▶ **Exercise instructions**:
When a line in the entries contains the word "options", copy that line in full.

Saved entries:

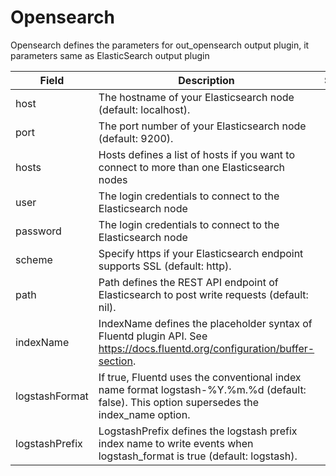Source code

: # Opensearch

Opensearch defines the parameters for out_opensearch output plugin, it parameters same as ElasticSearch output plugin

| Field | Description | Scheme |
| ----- | ----------- | ------ |
| host | The hostname of your Elasticsearch node (default: localhost). | *string |
| port | The port number of your Elasticsearch node (default: 9200). | *uint32 |
| hosts | Hosts defines a list of hosts if you want to connect to more than one Elasticsearch nodes | *string |
| user | The login credentials to connect to the Elasticsearch node | *string |
| password | The login credentials to connect to the Elasticsearch node | *string |
| scheme | Specify https if your Elasticsearch endpoint supports SSL (default: http). | *string |
| path | Path defines the REST API endpoint of Elasticsearch to post write requests (default: nil). | *string |
| indexName | IndexName defines the placeholder syntax of Fluentd plugin API. See https://docs.fluentd.org/configuration/buffer-section. | *string |
| logstashFormat | If true, Fluentd uses the conventional index name format logstash-%Y.%m.%d (default: false). This option supersedes the index_name option. | *bool |
| logstashPrefix | LogstashPrefix defines the logstash prefix index name to write events when logstash_format is true (default: logstash). | *string |
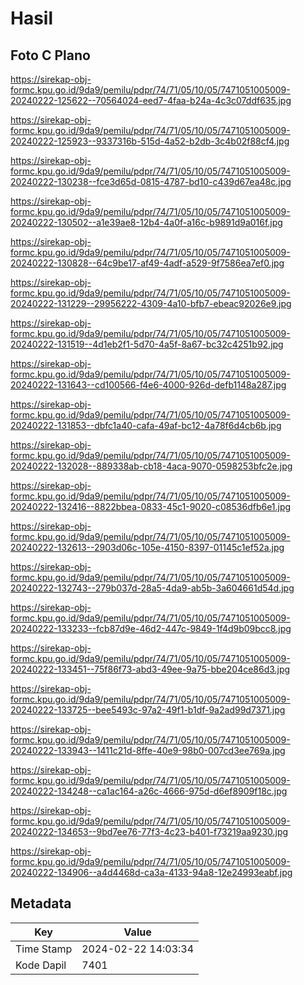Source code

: # Hasil

## Foto C Plano

https://sirekap-obj-formc.kpu.go.id/9da9/pemilu/pdpr/74/71/05/10/05/7471051005009-20240222-125622--70564024-eed7-4faa-b24a-4c3c07ddf635.jpg

https://sirekap-obj-formc.kpu.go.id/9da9/pemilu/pdpr/74/71/05/10/05/7471051005009-20240222-125923--9337316b-515d-4a52-b2db-3c4b02f88cf4.jpg

https://sirekap-obj-formc.kpu.go.id/9da9/pemilu/pdpr/74/71/05/10/05/7471051005009-20240222-130238--fce3d65d-0815-4787-bd10-c439d67ea48c.jpg

https://sirekap-obj-formc.kpu.go.id/9da9/pemilu/pdpr/74/71/05/10/05/7471051005009-20240222-130502--a1e39ae8-12b4-4a0f-a16c-b9891d9a016f.jpg

https://sirekap-obj-formc.kpu.go.id/9da9/pemilu/pdpr/74/71/05/10/05/7471051005009-20240222-130828--64c9be17-af49-4adf-a529-9f7586ea7ef0.jpg

https://sirekap-obj-formc.kpu.go.id/9da9/pemilu/pdpr/74/71/05/10/05/7471051005009-20240222-131229--29956222-4309-4a10-bfb7-ebeac92026e9.jpg

https://sirekap-obj-formc.kpu.go.id/9da9/pemilu/pdpr/74/71/05/10/05/7471051005009-20240222-131519--4d1eb2f1-5d70-4a5f-8a67-bc32c4251b92.jpg

https://sirekap-obj-formc.kpu.go.id/9da9/pemilu/pdpr/74/71/05/10/05/7471051005009-20240222-131643--cd100566-f4e6-4000-926d-defb1148a287.jpg

https://sirekap-obj-formc.kpu.go.id/9da9/pemilu/pdpr/74/71/05/10/05/7471051005009-20240222-131853--dbfc1a40-cafa-49af-bc12-4a78f6d4cb6b.jpg

https://sirekap-obj-formc.kpu.go.id/9da9/pemilu/pdpr/74/71/05/10/05/7471051005009-20240222-132028--889338ab-cb18-4aca-9070-0598253bfc2e.jpg

https://sirekap-obj-formc.kpu.go.id/9da9/pemilu/pdpr/74/71/05/10/05/7471051005009-20240222-132416--8822bbea-0833-45c1-9020-c08536dfb6e1.jpg

https://sirekap-obj-formc.kpu.go.id/9da9/pemilu/pdpr/74/71/05/10/05/7471051005009-20240222-132613--2903d06c-105e-4150-8397-01145c1ef52a.jpg

https://sirekap-obj-formc.kpu.go.id/9da9/pemilu/pdpr/74/71/05/10/05/7471051005009-20240222-132743--279b037d-28a5-4da9-ab5b-3a604661d54d.jpg

https://sirekap-obj-formc.kpu.go.id/9da9/pemilu/pdpr/74/71/05/10/05/7471051005009-20240222-133233--fcb87d9e-46d2-447c-9849-1f4d9b09bcc8.jpg

https://sirekap-obj-formc.kpu.go.id/9da9/pemilu/pdpr/74/71/05/10/05/7471051005009-20240222-133451--75f86f73-abd3-49ee-9a75-bbe204ce86d3.jpg

https://sirekap-obj-formc.kpu.go.id/9da9/pemilu/pdpr/74/71/05/10/05/7471051005009-20240222-133725--bee5493c-97a2-49f1-b1df-9a2ad99d7371.jpg

https://sirekap-obj-formc.kpu.go.id/9da9/pemilu/pdpr/74/71/05/10/05/7471051005009-20240222-133943--1411c21d-8ffe-40e9-98b0-007cd3ee769a.jpg

https://sirekap-obj-formc.kpu.go.id/9da9/pemilu/pdpr/74/71/05/10/05/7471051005009-20240222-134248--ca1ac164-a26c-4666-975d-d6ef8909f18c.jpg

https://sirekap-obj-formc.kpu.go.id/9da9/pemilu/pdpr/74/71/05/10/05/7471051005009-20240222-134653--9bd7ee76-77f3-4c23-b401-f73219aa9230.jpg

https://sirekap-obj-formc.kpu.go.id/9da9/pemilu/pdpr/74/71/05/10/05/7471051005009-20240222-134906--a4d4468d-ca3a-4133-94a8-12e24993eabf.jpg


## Metadata

| Key        | Value               |
| ---------- | ------------------- |
| Time Stamp | 2024-02-22 14:03:34 |
| Kode Dapil | 7401                |



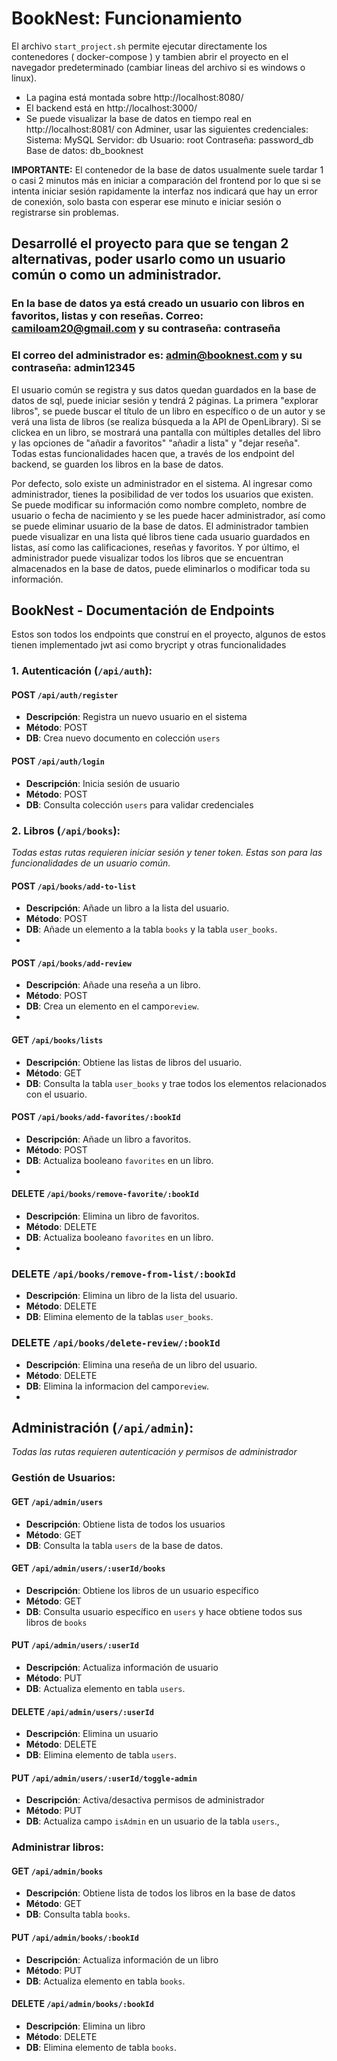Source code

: # BookNest: Funcionamiento

El archivo `start_project.sh` permite ejecutar directamente los contenedores ( docker-compose ) y tambien abrir el proyecto en el navegador predeterminado (cambiar lineas del archivo si es windows o linux).
 - La pagina está montada sobre http://localhost:8080/
 - El backend está en http://localhost:3000/
 - Se puede visualizar la base de datos en tiempo real en http://localhost:8081/ con Adminer, usar las siguientes credenciales:
    Sistema: MySQL
    Servidor: db
    Usuario: root 
    Contraseña: password_db
    Base de datos: db_booknest

**IMPORTANTE:** El contenedor de la  base de datos usualmente suele tardar 1 o casi 2 minutos más en iniciar a comparación del frontend por lo que si se intenta iniciar sesión rapidamente la interfaz nos indicará que hay un error de conexión, solo basta con esperar ese minuto e iniciar sesión o registrarse sin problemas.

 ## Desarrollé el proyecto para que se tengan 2 alternativas, poder usarlo como un usuario común o como un administrador.
 ### En la base de datos ya está creado un usuario con libros en favoritos, listas y con reseñas. Correo: camiloam20@gmail.com y su contraseña: contraseña
### El correo del administrador es: admin@booknest.com y su contraseña: admin12345

 El usuario común se registra y sus datos quedan guardados en la base de datos de sql, puede iniciar sesión y tendrá 2 páginas. La primera "explorar libros", se puede buscar el título de un libro en específico o de un autor y se verá una lista de libros (se realiza búsqueda a la API de OpenLibrary). Si se clickea en un libro, se mostrará una pantalla con múltiples detalles del libro y las opciones de "añadir a favoritos" "añadir a lista" y "dejar reseña". Todas estas funcionalidades hacen que, a través de los endpoint del backend, se guarden los libros en la base de datos.

 Por defecto, solo existe un administrador en el sistema. Al ingresar como administrador, tienes la posibilidad de ver todos los usuarios que existen. Se puede modificar su información como nombre completo, nombre de usuario o fecha de nacimiento y se les puede hacer administrador, así como se puede eliminar usuario de la base de datos. El administrador tambien puede visualizar en una lista qué libros tiene cada usuario guardados en listas, así como las calificaciones, reseñas y favoritos. Y por último, el administrador puede visualizar todos los libros que se encuentran almacenados en la base de datos, puede eliminarlos o modificar toda su información.



## BookNest - Documentación de Endpoints
Estos son todos los endpoints que construí en el proyecto, algunos de estos tienen implementado jwt asi como brycript y otras funcionalidades

### 1. **Autenticación** (`/api/auth`):
#### POST `/api/auth/register`
-  **Descripción**: Registra un nuevo usuario en el sistema
-  **Método**: POST
-  **DB**: Crea nuevo documento en colección `users`

#### POST `/api/auth/login`
-  **Descripción**: Inicia sesión de usuario
-  **Método**: POST
-  **DB**: Consulta colección `users` para validar credenciales

### 2. Libros (`/api/books`):

*Todas estas rutas requieren iniciar sesión y tener token. Estas son para las funcionalidades de un usuario común.*

#### POST `/api/books/add-to-list`
-  **Descripción**: Añade un libro a la lista del usuario.
-  **Método**: POST
-  **DB**: Añade un elemento a la tabla  `books` y la tabla `user_books`.
- 
#### POST `/api/books/add-review`
-  **Descripción**: Añade una reseña a un libro.
-  **Método**: POST
-  **DB**: Crea un elemento en el campo`review`.
- 
#### GET `/api/books/lists`
-  **Descripción**: Obtiene las listas de libros del usuario.
-  **Método**: GET
-  **DB**: Consulta la tabla `user_books` y trae todos los elementos relacionados con el usuario.

#### POST `/api/books/add-favorites/:bookId`
-  **Descripción**: Añade un libro a favoritos.
-  **Método**: POST
-  **DB**:  Actualiza booleano `favorites` en un libro.
- 
#### DELETE `/api/books/remove-favorite/:bookId`

-  **Descripción**: Elimina un libro de favoritos.
-  **Método**: DELETE
-  **DB**: Actualiza booleano `favorites` en un libro.
- 
### DELETE `/api/books/remove-from-list/:bookId`
-  **Descripción**: Elimina un libro de la lista del usuario.
-  **Método**: DELETE
-  **DB**: Elimina elemento de la tablas `user_books`.

### DELETE `/api/books/delete-review/:bookId`
-  **Descripción**: Elimina una reseña de un libro del usuario.
-  **Método**: DELETE
-  **DB**: Elimina la informacion del campo`review`.
- 
## Administración (`/api/admin`):

*Todas las rutas requieren autenticación y permisos de administrador*

### Gestión de Usuarios:
#### GET `/api/admin/users`

-  **Descripción**: Obtiene lista de todos los usuarios
-  **Método**: GET
-  **DB**: Consulta la tabla `users` de la base de datos.

#### GET `/api/admin/users/:userId/books`

-  **Descripción**: Obtiene los libros de un usuario específico
-  **Método**: GET
-  **DB**: Consulta usuario específico en `users` y hace obtiene todos sus libros de `books`

#### PUT `/api/admin/users/:userId`
-  **Descripción**: Actualiza información de usuario
-  **Método**: PUT
-  **DB**: Actualiza elemento en tabla `users`.

#### DELETE `/api/admin/users/:userId`

-  **Descripción**: Elimina un usuario
-  **Método**: DELETE
-  **DB**: Elimina elemento de tabla `users`.

#### PUT `/api/admin/users/:userId/toggle-admin`
-  **Descripción**: Activa/desactiva permisos de administrador
-  **Método**: PUT
-  **DB**: Actualiza campo `isAdmin` en un usuario de la tabla `users`.,

### Administrar libros:
#### GET `/api/admin/books`

-  **Descripción**: Obtiene lista de todos los libros en la base de datos
-  **Método**: GET
-  **DB**: Consulta tabla `books`.

#### PUT `/api/admin/books/:bookId`
-  **Descripción**: Actualiza información de un libro
-  **Método**: PUT
-  **DB**: Actualiza elemento en tabla `books`.

#### DELETE `/api/admin/books/:bookId`
-  **Descripción**: Elimina un libro
-  **Método**: DELETE
-  **DB**: Elimina elemento de tabla `books`.
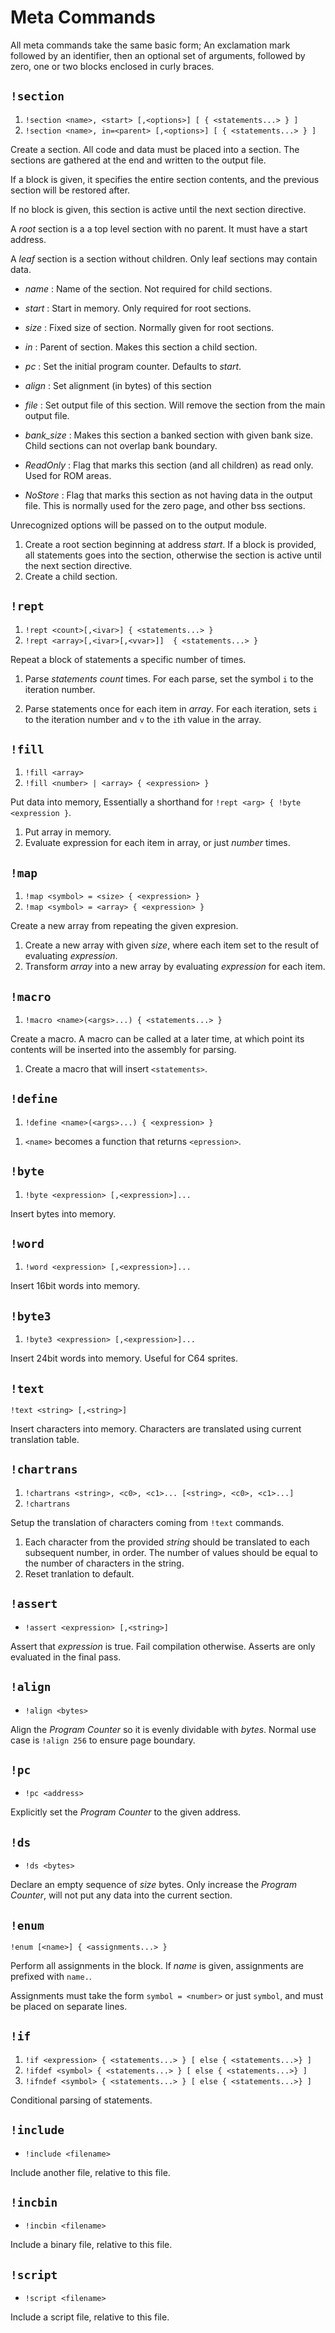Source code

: 
# Meta Commands

All meta commands take the same basic form; An exclamation mark followed by an identifier, then an optional set of arguments, followed by zero, one or two
blocks enclosed in curly braces.


## `!section`

1. `!section <name>, <start> [,<options>] [ { <statements...> } ]`
2. `!section <name>, in=<parent> [,<options>] [ { <statements...> } ]`

Create a section. All code and data must be placed into a section.
The sections are gathered at the end and written to the output file.

If a block is given, it specifies the entire section contents, and the previous section will be restored after.

If no block is given, this section is active until the next section directive.

A _root_ section is a a top level section with no parent. It must have a start address.

A _leaf_ section is a section without children.
Only leaf sections may contain data.

* _name_ : Name of the section. Not required for child sections.
* _start_ : Start in memory. Only required for root sections.
* _size_ : Fixed size of section. Normally given for root sections.
* _in_ : Parent of section. Makes this section a child section.
* _pc_ : Set the initial program counter. Defaults to _start_.

* _align_ : Set alignment (in bytes) of this section
* _file_ : Set output file of this section. Will remove the section from the main output file.
* _bank_size_ : Makes this section a banked section with given bank size.
  Child sections can not overlap bank boundary.

* _ReadOnly_ : Flag that marks this section (and all children) as read only. Used for ROM areas.

* _NoStore_ : Flag that marks this section as not
having data in the output file. This is normally used for the zero page, and other bss sections.

Unrecognized options will be passed on to the output module.

1. Create a root section beginning at address _start_. If a block is provided, all statements goes into the section, otherwise the section is active until the next section directive.
2. Create a child section.

## `!rept`

1. `!rept <count>[,<ivar>] { <statements...> }`
2. `!rept <array>[,<ivar>[,<vvar>]]  { <statements...> }`

Repeat a block of statements a specific number of times.

1. Parse _statements_ _count_ times. For each parse, set the symbol `i` to the iteration number.

2. Parse statements once for each item in _array_. For each iteration, sets `i` to the iteration number and `v` to the `i`th  value in the array.

## `!fill`

1. `!fill <array>`
1. `!fill <number> | <array> { <expression> }`

Put data into memory, Essentially a shorthand for
`!rept <arg> { !byte <expression }`.

1. Put array in memory.
2. Evaluate expression for each item in array, or just _number_ times.

## `!map`

1. `!map <symbol> = <size> { <expression> }`
2. `!map <symbol> = <array> { <expression> }`

Create a new array from repeating the given expresion.

1. Create a new array with given _size_, where each item set to the result of evaluating _expression_.
2. Transform _array_ into a new array by evaluating _expression_ for each item.

## `!macro`

1. `!macro <name>(<args>...) { <statements...> }` 

Create a macro. A macro can be called at a later time, at which point its contents will be inserted into the assembly for parsing.

1. Create a macro that will insert `<statements>`.

##  `!define`

1. `!define <name>(<args>...) { <expression> }` 

[//]:<>

1. `<name>` becomes a function that returns `<epression>`.

## `!byte`

1. `!byte <expression> [,<expression>]...`

Insert bytes into memory.

## `!word`

1. `!word <expression> [,<expression>]...`

Insert 16bit words into memory.

## `!byte3`

1. `!byte3 <expression> [,<expression>]...`

Insert 24bit words into memory. Useful for C64 sprites.

## `!text`

`!text <string> [,<string>]`

Insert characters into memory. Characters are translated using
current translation table.

## `!chartrans`

1. `!chartrans <string>, <c0>, <c1>... [<string>, <c0>, <c1>...]`
2. `!chartrans`

Setup the translation of characters coming from `!text` commands.

1. Each character from the provided _string_ should be translated to each
   subsequent number, in order. The number of values should be equal to the
   number of characters in the string.
2. Reset tranlation to default.

## `!assert`

* `!assert <expression> [,<string>]`

Assert that _expression_ is true. Fail compilation otherwise.
Asserts are only evaluated in the final pass.

## `!align`

* `!align <bytes>`

Align the _Program Counter_ so it is evenly dividable with _bytes_.
Normal use case is `!align 256` to ensure page boundary.

##  `!pc`

* `!pc <address>`

Explicitly set the _Program Counter_ to the given address.

## `!ds`

* `!ds <bytes>`

Declare an empty sequence of _size_ bytes. Only increase the _Program Counter_, will not put any data into the current section.


## `!enum`

`!enum [<name>] { <assignments...> }`

Perform all assignments in the block. If _name_ is given,
assignments are prefixed with `name.`.

Assignments must take the form `symbol = <number>` or just `symbol`, and must be placed on separate lines.

## `!if`

1. `!if <expression> { <statements...> } [ else { <statements...>} ]`
1. `!ifdef <symbol> { <statements...> } [ else { <statements...>} ]`
1. `!ifndef <symbol> { <statements...> } [ else { <statements...>} ]`

Conditional parsing of statements.

## `!include`

* `!include <filename>`

Include another file, relative to this file.

## `!incbin`

* `!incbin <filename>`

Include a binary file, relative to this file.

## `!script`

* `!script <filename>`

Include a script file, relative to this file.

▶ **Response for this exercise**:
1. `!section <name>, <start> [,<options>] [ { <statements...> } ]`
2. `!section <name>, in=<parent> [,<options>] [ { <statements...> } ]`
Unrecognized options will be passed on to the output module.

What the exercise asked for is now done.